Qualcosa di simile sarebbe avvenuto anche con Mimì De Vivo e Michele Pergola. Nei nastri delle Fiamme gialle sono finite alcune espressioni molto “confidenziali” e gli inquirenti ne hanno dedotto l’esistenza di un patto di “consulenza fiscale” che avrebbe avuto come contropartita lo sconto su un appartamento acquistato nel “parco” di Santa Maria e l’installazione di un costoso sistema antifurto.

«Quando è stato sottoscritto il compromesso per l’acquisto ero ancora in servizio a Melfi – replica la Muscaridola – e se n’è occupato personalmente mio marito. Io non sapevo nemmeno chi fossero il signor De Vivo e i suoi soci. E avrei pagato per intero il costo di installazione dell’antifurto se non fosse che subito dopo l’ultimo intervento dei tecnici mi è arrivato l’avviso di garanzia per quest’indagine che era in corso e ho interrotto tutti i contatti con la ditta per evitare di essere accusata di inquinare le prove. Nelle intercettazioni mi metto a disposizione per risolvere i loro problemi né più né meno di come facevo con tutti in ufficio. Era un fatto notorio, come la politica dell’agenzia che era di diffondere la “tax compliance” con il contribuente».

Più complessa la vicenda che riguarda Antonio Pomarico, titolare dell’omonima ditta, che sarebbe stata “espunta” dalla lista dei destinatari di un controllo programmato dall’Agenzia. In cambio è stato ipotizzato che la ditta  Pomarico pagasse le imposte sui  canoni di locazione per un  appartamento acquistato nel 1991 e consegnato al dottor Chiarito nel 1995,  non ancora rogitato ma già affittato a un inquilino che pagava regolarmente il canone alla dottoressa.

«Parliamo di un preliminare di vendita datato 1992. Ci sono anche i pagamenti: tutti bonifici e assegni regolari superiori a quelli degli alri acquirenti. Ma hanno sentito alcuni dei miei ex colleghi che a distanza di 4 anni sostengono che sia stata io a cambiare la lista delle imprese da sottoporre ad accertamento: un file di testo che chiunque avrebbe potuto modificare. Mi accusano senza un riscontro su chi vi abbia avuto accesso realmente. E che interesse avrei avuto? Il prezzo a cui ho acquistato quegli appartamenti è identico a quello di mercato se non addirittura superiore a quello praticato ad altri clienti. Il contratto di affitto risultava a carico della ditta solo perché mio marito non aveva stipulato subito l’atto di compravendita ma era lui che pagava l’Ici. Basta guardare nella contabilità della ditta che ha annotato tutto. Come si fa ad immaginare un nesso tra eventi distinti che sono si sono mai incrociati tra loro?»

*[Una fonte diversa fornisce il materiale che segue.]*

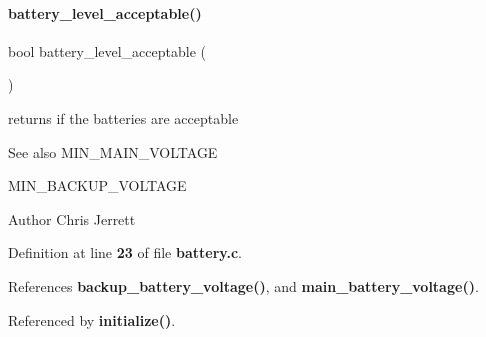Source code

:\paragraph{battery\+\_\+level\+\_\+acceptable()}
{\footnotesize\ttfamily bool battery\+\_\+level\+\_\+acceptable (\begin{DoxyParamCaption}{ }\end{DoxyParamCaption})}



returns if the batteries are acceptable 

\begin{DoxySeeAlso}{See also}
M\+I\+N\+\_\+\+M\+A\+I\+N\+\_\+\+V\+O\+L\+T\+A\+GE 

M\+I\+N\+\_\+\+B\+A\+C\+K\+U\+P\+\_\+\+V\+O\+L\+T\+A\+GE
\end{DoxySeeAlso}
\begin{DoxyAuthor}{Author}
Chris Jerrett 
\end{DoxyAuthor}


Definition at line \textbf{ 23} of file \textbf{ battery.\+c}.



References \textbf{ backup\+\_\+battery\+\_\+voltage()}, and \textbf{ main\+\_\+battery\+\_\+voltage()}.



Referenced by \textbf{ initialize()}.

L’ultima accusa che viene contestata all’ex capo degli ispettori del fisco è di aver compiuto una serie di accessi abusivi al sistema informatico dell’Agenzia soprattutto per verificare la situazione dei familiari.

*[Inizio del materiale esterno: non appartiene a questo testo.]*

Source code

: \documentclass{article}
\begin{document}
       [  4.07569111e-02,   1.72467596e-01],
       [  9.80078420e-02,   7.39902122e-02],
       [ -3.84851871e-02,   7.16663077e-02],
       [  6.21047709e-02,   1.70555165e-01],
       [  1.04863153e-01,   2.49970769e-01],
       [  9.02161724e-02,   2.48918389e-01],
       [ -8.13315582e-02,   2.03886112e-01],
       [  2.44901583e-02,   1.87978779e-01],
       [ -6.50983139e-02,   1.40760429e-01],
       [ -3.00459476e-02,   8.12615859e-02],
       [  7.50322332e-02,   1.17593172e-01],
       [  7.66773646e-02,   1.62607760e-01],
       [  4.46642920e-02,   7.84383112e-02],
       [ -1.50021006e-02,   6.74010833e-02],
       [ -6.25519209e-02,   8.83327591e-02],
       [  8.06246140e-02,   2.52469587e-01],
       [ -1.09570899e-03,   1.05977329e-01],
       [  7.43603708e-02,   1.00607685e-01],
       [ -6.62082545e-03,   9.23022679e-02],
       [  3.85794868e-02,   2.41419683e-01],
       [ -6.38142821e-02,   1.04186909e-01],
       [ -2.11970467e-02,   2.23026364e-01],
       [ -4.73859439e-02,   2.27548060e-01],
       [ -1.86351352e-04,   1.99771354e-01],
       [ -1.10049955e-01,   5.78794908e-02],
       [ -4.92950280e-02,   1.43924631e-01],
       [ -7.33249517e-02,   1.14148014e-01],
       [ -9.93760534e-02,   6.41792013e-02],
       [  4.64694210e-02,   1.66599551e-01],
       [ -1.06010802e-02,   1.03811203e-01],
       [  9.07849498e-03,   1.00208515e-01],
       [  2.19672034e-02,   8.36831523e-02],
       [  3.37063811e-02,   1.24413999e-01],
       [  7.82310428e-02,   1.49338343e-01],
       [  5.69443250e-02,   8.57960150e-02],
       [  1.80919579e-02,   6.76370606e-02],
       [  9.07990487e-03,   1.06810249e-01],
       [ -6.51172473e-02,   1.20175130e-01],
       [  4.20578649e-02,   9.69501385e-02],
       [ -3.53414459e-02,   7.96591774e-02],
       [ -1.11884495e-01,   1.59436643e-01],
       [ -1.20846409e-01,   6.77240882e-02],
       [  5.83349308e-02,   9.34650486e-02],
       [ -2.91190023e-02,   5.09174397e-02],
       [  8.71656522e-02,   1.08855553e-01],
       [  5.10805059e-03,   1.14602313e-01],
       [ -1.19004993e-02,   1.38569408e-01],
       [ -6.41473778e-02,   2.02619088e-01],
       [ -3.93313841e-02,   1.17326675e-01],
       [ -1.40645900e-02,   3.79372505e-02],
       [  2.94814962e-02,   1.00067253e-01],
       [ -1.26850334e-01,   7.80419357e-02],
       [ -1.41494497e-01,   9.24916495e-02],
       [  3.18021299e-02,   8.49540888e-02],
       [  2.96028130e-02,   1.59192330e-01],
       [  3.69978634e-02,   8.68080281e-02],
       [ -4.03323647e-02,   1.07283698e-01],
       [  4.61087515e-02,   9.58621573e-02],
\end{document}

«Non è vero che ho verificato l’esistenza di accertamenti in corso su di me e le mie figlie, gli accessi sono all’anagrafe tributaria da cui risultano né più né meno che i dati catastali e le dichiarazioni dei redditi. Dove sta scritto che un accesso è abusivo solo perché riguarda persone di mia conoscenza? E come si fa a dire che avrei intestato in maniera fittizia i beni a mia figlia? Dov’è il genitore che non lo fa? A un certo punto ho perso mio marito e mi sono preoccupata di lasciarle quello che abbiamo costruito assieme lavorando e risparmiando ogni giorno da quando avevamo vent’anni. Anche per potermi ricostruire una vita. Non ho mai desiderato abiti di lusso, e in quell’intercettazione in cui me la prendo con quel sarto per il prezzo di un tailleur (un capitolo dell’inchiesta stralciato verso Bari, ndr) mi sto sfogando con un amico più che un collega. Chiusi tra le quattro mura di un ufficio. Lui, il sarto, non sapeva chi ero e il lavoro che facevo, né gliel’ho mai detto. Se avessi potuto immaginare che mi avrebbe chiesto 5mila euro non sarei mai entrata nel suo atelier perché sono… ero un pubblico funzionario, mica una miliardaria. Giro con un’utilitaria e le auto le compro a rate col finanziamento. Io sono questa qua».